§ BRIEF
All of the data that follows needs to be printed again, exactly as it reads.

((

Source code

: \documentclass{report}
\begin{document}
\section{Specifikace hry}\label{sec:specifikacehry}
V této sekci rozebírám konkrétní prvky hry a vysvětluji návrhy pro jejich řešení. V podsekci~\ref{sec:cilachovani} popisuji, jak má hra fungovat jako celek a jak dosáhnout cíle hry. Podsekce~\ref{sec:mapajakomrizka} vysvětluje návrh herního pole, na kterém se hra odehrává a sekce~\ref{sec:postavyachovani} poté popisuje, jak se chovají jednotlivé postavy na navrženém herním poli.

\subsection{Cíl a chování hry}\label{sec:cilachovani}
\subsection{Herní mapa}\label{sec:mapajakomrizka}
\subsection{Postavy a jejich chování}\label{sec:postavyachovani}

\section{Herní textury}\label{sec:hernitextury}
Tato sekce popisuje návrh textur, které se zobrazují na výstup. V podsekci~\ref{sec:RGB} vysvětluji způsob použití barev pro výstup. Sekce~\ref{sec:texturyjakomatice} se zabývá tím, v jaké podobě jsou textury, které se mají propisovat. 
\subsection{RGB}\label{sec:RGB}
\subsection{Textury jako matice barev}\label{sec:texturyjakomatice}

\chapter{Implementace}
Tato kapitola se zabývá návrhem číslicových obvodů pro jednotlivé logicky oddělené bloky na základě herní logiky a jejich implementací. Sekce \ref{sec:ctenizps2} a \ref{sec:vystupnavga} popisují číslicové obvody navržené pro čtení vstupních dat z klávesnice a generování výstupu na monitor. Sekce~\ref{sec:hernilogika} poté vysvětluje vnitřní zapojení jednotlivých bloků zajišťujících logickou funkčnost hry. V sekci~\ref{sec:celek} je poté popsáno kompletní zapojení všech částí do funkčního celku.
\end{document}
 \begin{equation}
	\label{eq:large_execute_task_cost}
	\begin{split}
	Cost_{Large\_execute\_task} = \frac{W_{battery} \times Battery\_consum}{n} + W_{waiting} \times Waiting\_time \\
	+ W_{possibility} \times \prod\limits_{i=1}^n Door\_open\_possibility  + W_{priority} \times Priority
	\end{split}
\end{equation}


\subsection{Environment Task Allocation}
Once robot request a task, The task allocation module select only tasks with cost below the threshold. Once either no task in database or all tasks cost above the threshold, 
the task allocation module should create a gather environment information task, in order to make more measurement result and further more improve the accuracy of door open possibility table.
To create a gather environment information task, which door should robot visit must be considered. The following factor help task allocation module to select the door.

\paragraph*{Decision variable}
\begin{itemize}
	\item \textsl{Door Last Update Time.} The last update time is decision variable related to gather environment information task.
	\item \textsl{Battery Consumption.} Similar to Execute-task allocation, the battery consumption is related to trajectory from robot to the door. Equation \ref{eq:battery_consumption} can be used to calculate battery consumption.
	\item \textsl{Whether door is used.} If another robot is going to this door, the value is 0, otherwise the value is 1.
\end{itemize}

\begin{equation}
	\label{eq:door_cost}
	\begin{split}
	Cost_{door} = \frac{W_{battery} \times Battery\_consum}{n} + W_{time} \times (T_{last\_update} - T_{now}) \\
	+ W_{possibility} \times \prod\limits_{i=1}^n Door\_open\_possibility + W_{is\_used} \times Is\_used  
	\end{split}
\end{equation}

))

§ WRITTEN RESPONSE
Source code

: \documentclass{report}
\begin{document}
\section{Specifikace hry}\label{sec:specifikacehry}
V této sekci rozebírám konkrétní prvky hry a vysvětluji návrhy pro jejich řešení. V podsekci~\ref{sec:cilachovani} popisuji, jak má hra fungovat jako celek a jak dosáhnout cíle hry. Podsekce~\ref{sec:mapajakomrizka} vysvětluje návrh herního pole, na kterém se hra odehrává a sekce~\ref{sec:postavyachovani} poté popisuje, jak se chovají jednotlivé postavy na navrženém herním poli.

\subsection{Cíl a chování hry}\label{sec:cilachovani}
\subsection{Herní mapa}\label{sec:mapajakomrizka}
\subsection{Postavy a jejich chování}\label{sec:postavyachovani}

\section{Herní textury}\label{sec:hernitextury}
Tato sekce popisuje návrh textur, které se zobrazují na výstup. V podsekci~\ref{sec:RGB} vysvětluji způsob použití barev pro výstup. Sekce~\ref{sec:texturyjakomatice} se zabývá tím, v jaké podobě jsou textury, které se mají propisovat. 
\subsection{RGB}\label{sec:RGB}
\subsection{Textury jako matice barev}\label{sec:texturyjakomatice}

\chapter{Implementace}
Tato kapitola se zabývá návrhem číslicových obvodů pro jednotlivé logicky oddělené bloky na základě herní logiky a jejich implementací. Sekce \ref{sec:ctenizps2} a \ref{sec:vystupnavga} popisují číslicové obvody navržené pro čtení vstupních dat z klávesnice a generování výstupu na monitor. Sekce~\ref{sec:hernilogika} poté vysvětluje vnitřní zapojení jednotlivých bloků zajišťujících logickou funkčnost hry. V sekci~\ref{sec:celek} je poté popsáno kompletní zapojení všech částí do funkčního celku.
\end{document}
 \begin{equation}
	\label{eq:large_execute_task_cost}
	\begin{split}
	Cost_{Large\_execute\_task} = \frac{W_{battery} \times Battery\_consum}{n} + W_{waiting} \times Waiting\_time \\
	+ W_{possibility} \times \prod\limits_{i=1}^n Door\_open\_possibility  + W_{priority} \times Priority
	\end{split}
\end{equation}


\subsection{Environment Task Allocation}
Once robot request a task, The task allocation module select only tasks with cost below the threshold. Once either no task in database or all tasks cost above the threshold, 
the task allocation module should create a gather environment information task, in order to make more measurement result and further more improve the accuracy of door open possibility table.
To create a gather environment information task, which door should robot visit must be considered. The following factor help task allocation module to select the door.

\paragraph*{Decision variable}
\begin{itemize}
	\item \textsl{Door Last Update Time.} The last update time is decision variable related to gather environment information task.
	\item \textsl{Battery Consumption.} Similar to Execute-task allocation, the battery consumption is related to trajectory from robot to the door. Equation \ref{eq:battery_consumption} can be used to calculate battery consumption.
	\item \textsl{Whether door is used.} If another robot is going to this door, the value is 0, otherwise the value is 1.
\end{itemize}

\begin{equation}
	\label{eq:door_cost}
	\begin{split}
	Cost_{door} = \frac{W_{battery} \times Battery\_consum}{n} + W_{time} \times (T_{last\_update} - T_{now}) \\
	+ W_{possibility} \times \prod\limits_{i=1}^n Door\_open\_possibility + W_{is\_used} \times Is\_used  
	\end{split}
\end{equation}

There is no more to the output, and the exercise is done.